Last year, between the two of us, we watched an average of 317 movies.
This year our goal is to top that by watching at least one a day.
And as an extra special torture, we've decided to write about all of them.

03 October 2008

Rawhead Rex

Director: George Pavlou
Writer: Clive Barker
Released: 1986
Cast: David Dukes, Kelly Piper, Declan O'Brien, Niall Toibin, Niall O'Brien

STEVE says: Clive Barker has apparently disowned this movie - and he wrote the screenplay. Nothing I can say will give you a better idea of how bad this movie is.

In truth, though, it tries. It tries too hard. The story - ancient fertility god accidentally released from his subterranean prison wreaks havoc on Irish countryside - isn't the problem. Much of it is the direction, the fact that this is all taken so earnestly - the same problem Sometimes They Come Back suffered from. Everyone is so serious throughout, you'd think they were in an Ibsen play or something, rather than a schlocky monster flick.

And that's the second problem: the monster here, the titular Rawhead Rex, looks ridiculous. He's meant to be eight or nine feet tall (yet is able to walk through standard doorways whenever the plot calls for it without banging his skull), and this is achieved by placing Rawhead's head on top of - not over, mind you, but on top of - the actor's head. This makes his torso look longer in proportion to the rest of his body, and causes his arms to protrude from roughly the middle of his ribcage. It's not pretty. Neither are his crazy, rolling red hypno-eyes, or his mouth which seems to have no movement beyond simple open/close. I really half-expected to see a zipper running up his back.

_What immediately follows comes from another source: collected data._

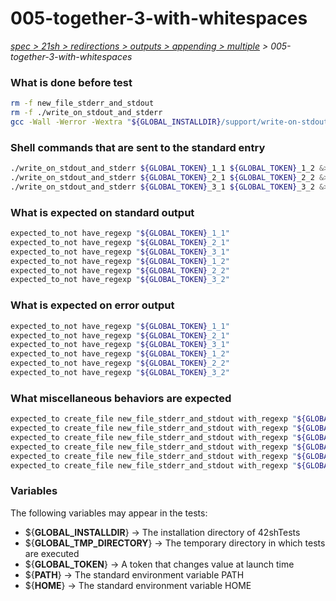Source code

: # 005-together-3-with-whitespaces

*[spec > 21sh > redirections > outputs > appending > multiple](..) > 005-together-3-with-whitespaces*

### What is done before test

```bash
rm -f new_file_stderr_and_stdout
rm -f ./write_on_stdout_and_stderr
gcc -Wall -Werror -Wextra "${GLOBAL_INSTALLDIR}/support/write-on-stdout-and-stderr/main.c" -o ./write_on_stdout_and_stderr

```

### Shell commands that are sent to the standard entry

```bash
./write_on_stdout_and_stderr ${GLOBAL_TOKEN}_1_1 ${GLOBAL_TOKEN}_1_2 &>> new_file_stderr_and_stdout
./write_on_stdout_and_stderr ${GLOBAL_TOKEN}_2_1 ${GLOBAL_TOKEN}_2_2 &>>	new_file_stderr_and_stdout
./write_on_stdout_and_stderr ${GLOBAL_TOKEN}_3_1 ${GLOBAL_TOKEN}_3_2 &>>	  	new_file_stderr_and_stdout

```

### What is expected on standard output

```bash
expected_to_not have_regexp "${GLOBAL_TOKEN}_1_1"
expected_to_not have_regexp "${GLOBAL_TOKEN}_2_1"
expected_to_not have_regexp "${GLOBAL_TOKEN}_3_1"
expected_to_not have_regexp "${GLOBAL_TOKEN}_1_2"
expected_to_not have_regexp "${GLOBAL_TOKEN}_2_2"
expected_to_not have_regexp "${GLOBAL_TOKEN}_3_2"

```

### What is expected on error output

```bash
expected_to_not have_regexp "${GLOBAL_TOKEN}_1_1"
expected_to_not have_regexp "${GLOBAL_TOKEN}_2_1"
expected_to_not have_regexp "${GLOBAL_TOKEN}_3_1"
expected_to_not have_regexp "${GLOBAL_TOKEN}_1_2"
expected_to_not have_regexp "${GLOBAL_TOKEN}_2_2"
expected_to_not have_regexp "${GLOBAL_TOKEN}_3_2"

```

### What miscellaneous behaviors are expected

```bash
expected_to create_file new_file_stderr_and_stdout with_regexp "${GLOBAL_TOKEN}_1_1$"
expected_to create_file new_file_stderr_and_stdout with_regexp "${GLOBAL_TOKEN}_2_1$"
expected_to create_file new_file_stderr_and_stdout with_regexp "${GLOBAL_TOKEN}_3_1$"
expected_to create_file new_file_stderr_and_stdout with_regexp "${GLOBAL_TOKEN}_1_2$"
expected_to create_file new_file_stderr_and_stdout with_regexp "${GLOBAL_TOKEN}_2_2$"
expected_to create_file new_file_stderr_and_stdout with_regexp "${GLOBAL_TOKEN}_3_2$"

```

### Variables

The following variables may appear in the tests:

* ${**GLOBAL_INSTALLDIR**} -> The installation directory of 42shTests
* ${**GLOBAL_TMP_DIRECTORY**} -> The temporary directory in which tests are executed
* ${**GLOBAL_TOKEN**} -> A token that changes value at launch time
* ${**PATH**} -> The standard environment variable PATH
* ${**HOME**} -> The standard environment variable HOME
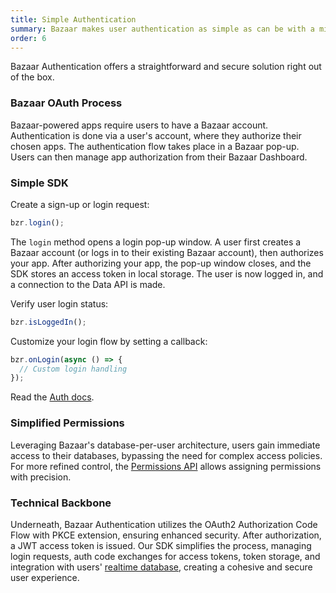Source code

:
 ```yaml
---
title: Simple Authentication
summary: Bazaar makes user authentication as simple as can be with a minimal API and robust OAuth flow, ensuring secure authorization and efficient token management for improved security and developer experience.
order: 6
---
```


Bazaar Authentication offers a straightforward and secure solution right out of the box.

### Bazaar OAuth Process

Bazaar-powered apps require users to have a Bazaar account. Authentication is done via a user's account, where they authorize their chosen apps. The authentication flow takes place in a Bazaar pop-up. Users can then manage app authorization from their Bazaar Dashboard.

### Simple SDK

Create a sign-up or login request:

```ts
bzr.login();
```

The `login` method opens a login pop-up window. A user first creates a Bazaar account (or logs in to their existing Bazaar account), then authorizes your app. After authorizing your app, the pop-up window closes, and the SDK stores an access token in local storage. The user is now logged in, and a connection to the Data API is made.

Verify user login status:

```ts
bzr.isLoggedIn();
```

Customize your login flow by setting a callback:

```ts
bzr.onLogin(async () => {
  // Custom login handling
});
```

Read the [Auth docs](/docs/features/auth).

### Simplified Permissions

Leveraging Bazaar's database-per-user architecture, users gain immediate access to their databases, bypassing the need for complex access policies. For more refined control, the [Permissions API](/features/permissions) allows assigning permissions with precision.

### Technical Backbone

Underneath, Bazaar Authentication utilizes the OAuth2 Authorization Code Flow with PKCE extension, ensuring enhanced security. After authorization, a JWT access token is issued. Our SDK simplifies the process, managing login requests, auth code exchanges for access tokens, token storage, and integration with users' [realtime database](/features/realtime-databases), creating a cohesive and secure user experience.
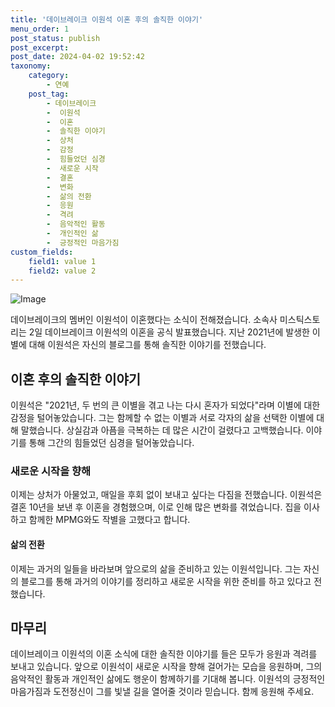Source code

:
 ```yaml
---
title: '데이브레이크 이원석 이혼 후의 솔직한 이야기'
menu_order: 1
post_status: publish
post_excerpt: 
post_date: 2024-04-02 19:52:42
taxonomy:
    category:
        - 연예
    post_tag:
        - 데이브레이크
        -  이원석
        -  이혼
        -  솔직한 이야기
        -  상처
        -  감정
        -  힘들었던 심경
        -  새로운 시작
        -  결혼
        -  변화
        -  삶의 전환
        -  응원
        -  격려
        -  음악적인 활동
        -  개인적인 삶
        -  긍정적인 마음가짐
custom_fields:
    field1: value 1
    field2: value 2
---
```


![Image](https://mimgnews.pstatic.net/image/117/2024/04/02/0003818439_001_20240402150401239.jpg?type=w540)

데이브레이크의 멤버인 이원석이 이혼했다는 소식이 전해졌습니다. 소속사 미스틱스토리는 2일 데이브레이크 이원석의 이혼을 공식 발표했습니다. 지난 2021년에 발생한 이별에 대해 이원석은 자신의 블로그를 통해 솔직한 이야기를 전했습니다.
## 이혼 후의 솔직한 이야기
이원석은 "2021년, 두 번의 큰 이별을 겪고 나는 다시 혼자가 되었다"라며 이별에 대한 감정을 털어놓았습니다. 그는 함께할 수 없는 이별과 서로 각자의 삶을 선택한 이별에 대해 말했습니다. 상실감과 아픔을 극복하는 데 많은 시간이 걸렸다고 고백했습니다. 이야기를 통해 그간의 힘들었던 심경을 털어놓았습니다. 
### 새로운 시작을 향해
이제는 상처가 아물었고, 매일을 후회 없이 보내고 싶다는 다짐을 전했습니다. 이원석은 결혼 10년을 보낸 후 이혼을 경험했으며, 이로 인해 많은 변화를 겪었습니다. 집을 이사하고 함께한 MPMG와도 작별을 고했다고 합니다.
#### 삶의 전환
이제는 과거의 일들을 바라보며 앞으로의 삶을 준비하고 있는 이원석입니다. 그는 자신의 블로그를 통해 과거의 이야기를 정리하고 새로운 시작을 위한 준비를 하고 있다고 전했습니다.
## 마무리
데이브레이크 이원석의 이혼 소식에 대한 솔직한 이야기를 들은 모두가 응원과 격려를 보내고 있습니다. 앞으로 이원석이 새로운 시작을 향해 걸어가는 모습을 응원하며, 그의 음악적인 활동과 개인적인 삶에도 행운이 함께하기를 기대해 봅니다. 이원석의 긍정적인 마음가짐과 도전정신이 그를 빛낼 길을 열어줄 것이라 믿습니다. 함께 응원해 주세요.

Come to think of it, that might have made it all worth it.

2/5

NIKKI says: For the longest time I thought Rawhead Rex was a big scary dog who fought against Peter Weller. I would have sworn those two things were central to the film: dog and Peter Weller. I have no idea quite what planet I was on when I decided that. Bizarre.

I had no idea it was a Clive Barker story, either, though I probably read it as a kid. Back when I thought Cabal and Jacqueline Ess were, like, the goriest things ever and I was just so cool and grown up for not vomiting while reading them. I think back on them now, and I probably couldn't stomach them as well as I used to.

Anyway... Rawhead Rex was fairly lame. But I put that down to over-the-top acting and the worst make-up effects ever put on film. What possibly made these filmmakers think the big plastic head with the Mattel-like flashing red eyes could possibly be scary? I realise the film was made in the mid-1980s but there were scarier demons around at that point. It just looked like a big plastic mask. It barely moved. There was nothing real about it at all. Who thought of that? Ugh, terrible.

I had a hard time following the story, possibly because that awful mask was so disstracting. And I didn't feel what I think I should have after the little boy was killed. That seemed very out of place. Perhaps if I'd had more of a sense of just what Rex was up to, it may have come together a bit better. Reading up on the story later, I can see what was going on. I didn't grasp it so well watching the thing.

Peter Weller and a dog... if it's not this, what the hell am I thinking of?